> [WHAT TO DO]: Only one stretch of the data below is needed. Output the lines from the one with "the browser tab." up to and including the one with "Now that we've", exactly as they stand.

- - -

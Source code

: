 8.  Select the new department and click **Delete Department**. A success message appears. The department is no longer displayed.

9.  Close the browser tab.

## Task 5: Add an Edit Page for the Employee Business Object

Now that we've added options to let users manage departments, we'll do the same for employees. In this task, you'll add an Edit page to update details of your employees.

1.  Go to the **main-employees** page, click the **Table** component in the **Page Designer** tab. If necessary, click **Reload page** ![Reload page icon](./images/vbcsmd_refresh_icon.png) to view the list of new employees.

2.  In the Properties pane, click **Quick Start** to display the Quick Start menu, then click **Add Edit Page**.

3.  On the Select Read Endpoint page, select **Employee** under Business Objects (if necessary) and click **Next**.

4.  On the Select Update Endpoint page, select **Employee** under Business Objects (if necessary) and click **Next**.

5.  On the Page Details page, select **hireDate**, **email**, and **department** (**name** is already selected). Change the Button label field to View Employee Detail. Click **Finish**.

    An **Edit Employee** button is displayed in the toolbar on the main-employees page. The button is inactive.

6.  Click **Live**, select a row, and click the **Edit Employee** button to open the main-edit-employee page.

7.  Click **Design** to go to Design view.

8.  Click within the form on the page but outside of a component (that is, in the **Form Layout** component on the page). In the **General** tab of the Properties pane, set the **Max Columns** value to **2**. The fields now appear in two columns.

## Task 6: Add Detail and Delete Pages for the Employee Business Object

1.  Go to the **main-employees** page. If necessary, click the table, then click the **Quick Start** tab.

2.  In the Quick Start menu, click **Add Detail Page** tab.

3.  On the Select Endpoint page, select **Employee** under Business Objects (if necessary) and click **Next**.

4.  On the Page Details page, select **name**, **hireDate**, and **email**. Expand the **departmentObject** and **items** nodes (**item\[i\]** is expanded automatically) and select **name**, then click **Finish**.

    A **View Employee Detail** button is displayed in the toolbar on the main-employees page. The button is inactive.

- - -

> [OUTPUT]:
9.  Close the browser tab.

## Task 5: Add an Edit Page for the Employee Business Object

Now that we've added options to let users manage departments, we'll do the same for employees. In this task, you'll add an Edit page to update details of your employees.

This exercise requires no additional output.